13. Proofing in the oven.We put the mold with the dough in the oven at a temperature of 30 * C - the ideal temperature for proving the dough is 28-30 * C. The dough should increase by about 2 times or slightly higher. I never track the proofing of the dough over time. The dough itself should tell you when it is ready for baking.
For me, the landmark is an increase in volume and the appearance of small breaks on the side crust - take a closer look at the photo and see for yourself - where the workpiece comes out of the mold to the surface. Now you can place the workpiece for baking.
14. Baking bread.I put the form in the oven and turn on the temperature by 180 * C. The oven was already preheated to 30 * C when proving the dough.
Now for some explanation why I am doing this.
There are two options for heating the oven and baking bread.
The first option is to first heat the oven to 180 * C and then put the dough piece into the already heated oven. In this case, the dough has a "shock" from the hot air. He sat quietly and comfortably in uniform, rose well and suddenly it was in a hot oven. The dough begins to rise quickly from the hot air and large gaps may immediately appear on the surface of the dome from a sharp temperature drop.
The second option is when the dough is baked in the oven at 30 * C and then the oven is heated up to 180 * C. The oven temperature gradually increases and the dough is gradually and evenly warmed up to the entire depth of the mold. There is no shock to the dough piece, no breaks in the dough and dome will occur.
The oven heats up to 180 * C for about 10-15 minutes - during this time, the dough piece rises evenly upward.
The dough in the oven should rise - this is the action of yeast and high temperature. But the rise will not be so big - only until the temperature inside the dough rises to 55-60 * C is the temperature of the yeast, above this temperature the yeast dies and the growth of the dough stops.
That is why I recommend proofing the dough only until it is doubled, then it will additionally rise even when the oven heats up - this is enough for lifting. At the same time, you can insert a temperature probe into the bread to control the readiness of the baking.
After the crust of the dough hardens and changes its color to dark, reduce the oven temperature to 165-170 * C and bring the bread baking to readiness. I check the readiness of the bread with a temperature probe - when the readings are 94-96 * C, the bread is ready.
15. Ready bread. We take out the finished bread from the oven.You can see how much the dough piece has grown when the temperature in the ovens increases during the heating process (compare with the photo before baking).
The bread turned out to be even, neat.
Now grease the dome of the finished bread with a little olive oil - the crust is glazed and will soften when it cools under a towel. It's nice to look at the bread - it turned out beautiful.
Now let's look at the side view - nice to look at too. The inside of the bread is very soft to the touch. Let's wait until the bread has completely cooled down and look at the state of the crumb. The crumb of finished bread can tell us a lot of interesting things - about the products in the recipe, about kneading, about proofing and about baking.
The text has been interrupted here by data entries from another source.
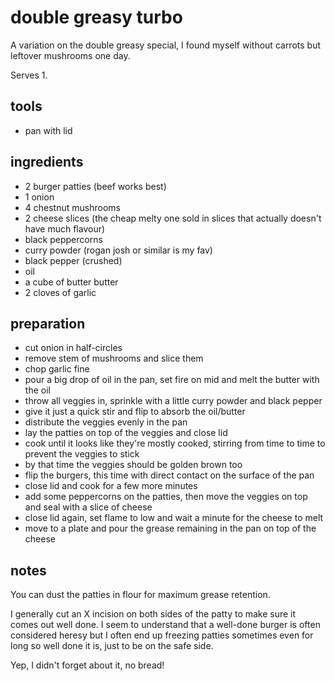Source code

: # double greasy turbo

A variation on the double greasy special, I found myself without carrots but leftover mushrooms one day.

Serves 1.

## tools

- pan with lid

## ingredients

- 2 burger patties (beef works best)
- 1 onion
- 4 chestnut mushrooms
- 2 cheese slices (the cheap melty one sold in slices that actually doesn't have much flavour)
- black peppercorns
- curry powder (rogan josh or similar is my fav)
- black pepper (crushed)
- oil
- a cube of butter butter
- 2 cloves of garlic

## preparation

- cut onion in half-circles
- remove stem of mushrooms and slice them
- chop garlic fine
- pour a big drop of oil in the pan, set fire on mid and melt the butter with the oil
- throw all veggies in, sprinkle with a little curry powder and black pepper
- give it just a quick stir and flip to absorb the oil/butter
- distribute the veggies evenly in the pan
- lay the patties on top of the veggies and close lid
- cook until it looks like they're mostly cooked, stirring from time to time to prevent the veggies to stick
- by that time the veggies should be golden brown too
- flip the burgers, this time with direct contact on the surface of the pan
- close lid and cook for a few more minutes
- add some peppercorns on the patties, then move the veggies on top and seal with a slice of cheese
- close lid again, set flame to low and wait a minute for the cheese to melt
- move to a plate and pour the grease remaining in the pan on top of the cheese

## notes

You can dust the patties in flour for maximum grease retention.

I generally cut an X incision on both sides of the patty to make sure it comes out well done. I seem to understand that a well-done burger is often considered heresy but I often end up freezing patties sometimes even for long so well done it is, just to be on the safe side.

Yep, I didn't forget about it, no bread!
Here is the long-awaited cut of bread. Let me remind you that we baked wheat-rye bread.
As for the finished bread and crumb - the crumb turned out to be moderately moist, well-porous, soft. The taste - the presence of rye flour is felt, and it smells very pleasantly of spices for bread. It tasted good bread
Here are slices of wheat-rye bread in a cut - a closer look and you can see the individual details of the baking.
Everything!
I told and showed a small master class on baking wheat-rye bread in a bread machine and in the oven - choose an option and practice.
I hope that my notes will help you cope with Kolobok and baking bread and bring you a lot of joy from this fun process.
I wish you all good and successful pastries!